How often did you feel like the platform was less about becoming more “productive and successful,” as its mission claims, and more about just looking the part?
It’s a problem that RMIT University student Dhruv Verma and Swinburne University graduate Joe Gibbs are on a mission to fix with their app Grouptag.
About five months ago, in the midst of lockdown, 20-year-old Verma – who had the idea for a new, Gen Z-friendly networking platform brewing in his mind – tracked Gibbs down to explain his idea over coffee.
At the time, Gibbs was the 22-year-old tech genius behind Treiner, a platform that helps football players find and book training sessions with coaches.
The two gelled, and it took just three months to launch the Grouptag app.
The app essentially aims to be a Gen Z-friendly version of LinkedIn and wants to be better than the networking giant at facilitating conversations and connections between young people, which the pair says are excluded from the platform.
Grouptag research found that just 17 per cent of LinkedIn’s user base were between the ages of 18 and 24. On top of this, most people (84 per cent) in this age bracket don’t even use it because they found it intimidating and made for suit-and-tie types.
“If you actually go [on LinkedIn], a lot of it is just people telling stories to make themselves sound better,” Gibbs told Yahoo Finance.
“So we want something that’s a little bit more real.”
Gen Z currently makes up a third of the workforce and Grouptag is hoping to catch a slice of that.
How Grouptag works
Like a cross between Tinder and LinkedIn, the app works via geolocation; your ‘Discover’ feed shows you people near you that match your interests.
If you find them interesting, you send them a ‘wave’, which is Grouptag lingo for a friend request. If the other person thinks you’re interesting too, they can ‘wave’ back, and you go from there. Since the app shows you people ‘near’ you, connecting in real life – if you want to – is the natural next step.

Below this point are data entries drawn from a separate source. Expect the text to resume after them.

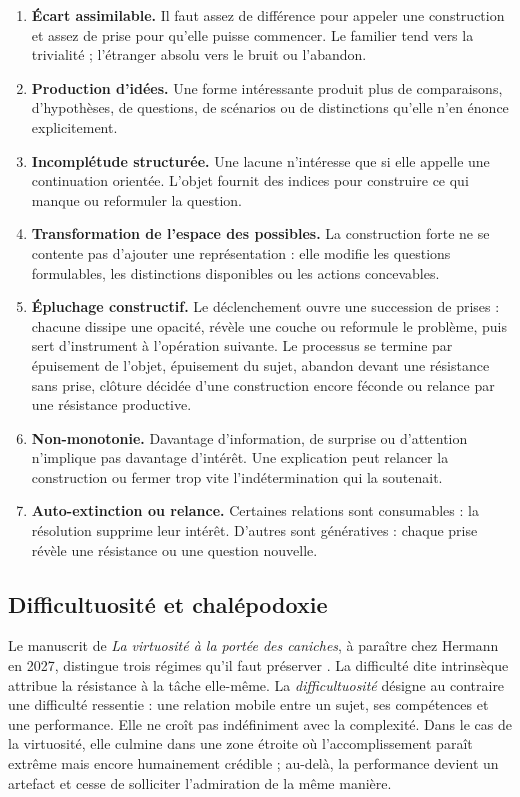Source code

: \documentclass[11pt,a4paper]{article}
\begin{document}
\begin{enumerate}[resume]
  \item \textbf{Écart assimilable.} Il faut assez de différence pour appeler
        une construction et assez de prise pour qu'elle puisse commencer. Le
        familier tend vers la trivialité ; l'étranger absolu vers le bruit ou
        l'abandon.
  \item \textbf{Production d'idées.} Une forme intéressante
        produit plus de comparaisons, d'hypothèses, de questions, de scénarios
        ou de distinctions qu'elle n'en énonce explicitement.
  \item \textbf{Incomplétude structurée.} Une lacune n'intéresse que si elle
        appelle une continuation orientée. L'objet fournit des indices pour
        construire ce qui manque ou reformuler la question.
  \item \textbf{Transformation de l'espace des possibles.} La construction
        forte ne se contente pas d'ajouter une représentation : elle modifie
        les questions formulables, les distinctions disponibles ou les actions
        concevables.
  \item \textbf{Épluchage constructif.} Le déclenchement ouvre une succession
        de prises : chacune dissipe une opacité, révèle une couche ou reformule
        le problème, puis sert d'instrument à l'opération suivante. Le processus
        se termine par épuisement de l'objet, épuisement du sujet, abandon devant
        une résistance sans prise, clôture décidée d'une construction encore
        féconde ou relance par une résistance productive.
  \item \textbf{Non-monotonie.} Davantage d'information, de surprise ou
        d'attention n'implique pas davantage d'intérêt. Une explication peut
        relancer la construction ou fermer trop vite l'indétermination qui la
        soutenait.
  \item \textbf{Auto-extinction ou relance.} Certaines relations sont
        consumables : la résolution supprime leur intérêt. D'autres sont
        génératives : chaque prise révèle une résistance ou une question
        nouvelle.
\end{enumerate}

\subsection{Difficultuosité et chalépodoxie}

Le manuscrit de \emph{La virtuosité à la portée des caniches}, à paraître chez
Hermann en 2027, distingue trois régimes qu'il faut préserver
\parencite[manuscrit, 13--16]{pachet2027virtuosite}. La difficulté dite
intrinsèque attribue la résistance à la tâche elle-même. La
\emph{difficultuosité} désigne au contraire une difficulté ressentie : une
relation mobile entre un sujet, ses compétences et une performance. Elle ne
croît pas indéfiniment avec la complexité. Dans le cas de la virtuosité, elle
culmine dans une zone étroite où l'accomplissement paraît extrême mais encore
humainement crédible ; au-delà, la performance devient un artefact et cesse de
solliciter l'admiration de la même manière.
\end{document}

“You form that new connection. You're able to showcase your skills, your interests, your goals and your experience and tell others why you’re here, what you want to achieve, what it is you want to do in your career, in life, and what you want to do right now,” Verma told Yahoo Finance.
“And people can easily view that with just a tap.”
Gibbs calls it a “casual professional network”. There’s no hiding your reasons for using the app, since it asks you upon joining whether you’re using it socially or professionally, which makes it easier for everyone to understand each others’ motivations, something which can feel vague and elusive on other platforms.
Grouptag wants to remove the superficial and performative aspect that you might see on platforms like LinkedIn, and leave you with – hopefully – a cool new friend or professional connection.
“It’s more about the ‘who’ of themselves rather than how they look, or how big their network is,” said Verma.
The app also doesn’t reveal how many ‘connections’ you have, the way LinkedIn does.
“What matters is what value you have: what's your purpose, what can you offer to someone else, or [what they can] offer to you.”
The co-founder said he’s received feedback from one user who said he was surprised by how many like-minded people, strangers, were out there.
“In terms of being able to find new people, he found that really incredible. He said, comparing and contrasting that to LinkedIn, you can’t easily discover people like that around you quickly, [especially] in the same age group.”
Verma said they want the design to be human-centred.
“What I mean by that is that we wanted every single person who signs up to Grouptag to be able to showcase everything about themselves comfortably and very clearly and succinctly, so .... they can express who they are more.”
The pair have raised more than $12,000 in its first pre-seed funding round. The app currently has around 180 users in Australia, but has whipped up more than 50,000 engagements, which includes interactions with the app, messages sent, profiles viewed, and people searching and tapping.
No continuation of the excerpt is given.